The U.S. Supreme Court took up a major case on Tuesday about whether parents can sue in state courts over design defects in child vaccines, or whether a federal vaccine law precludes such claims.
While the case doesn’t directly involve autism, the lawsuit is being closely watched by the autism community, where many parents believe that thimerosal-containing vaccines and the vaccine for measles, mumps, and rubella (MMR) are a cause of autism in their children.
That debate has been followed by educators, with most scientific research failing to find such a link. A special court in Washington has found in several test cases that there is no persuasive evidence for a link between childhood vaccines and autism. The decisions by the U.S. Court of Federal Claims in the autism cases are available here.
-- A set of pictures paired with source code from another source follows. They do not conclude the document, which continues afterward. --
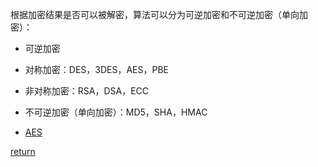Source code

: 根据加密结果是否可以被解密，算法可以分为可逆加密和不可逆加密（单向加密）：
* 可逆加密
* 对称加密：DES，3DES，AES，PBE
* 非对称加密：RSA，DSA，ECC
* 不可逆加密（单向加密）：MD5，SHA，HMAC

* [AES](AES.md)

[return](./../README.md)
The issue in the case before the Supreme Court, Bruesewitz v. Wyeth Inc. (Case No. 09-152), is whether a provision of the National Childhood Vaccine Injury Act of 1986 precludes liability for certain claims against vaccine manufacturers even if the vaccine’s side effects were avoidable.
Hannah Bruesewitz, now 19, suffered seizures and has had developmental disabilities since having a bad reaction to a diphtheria-tetanus-pertussis (DTP) vaccine known as Tri-Immunol as an infant in 1992.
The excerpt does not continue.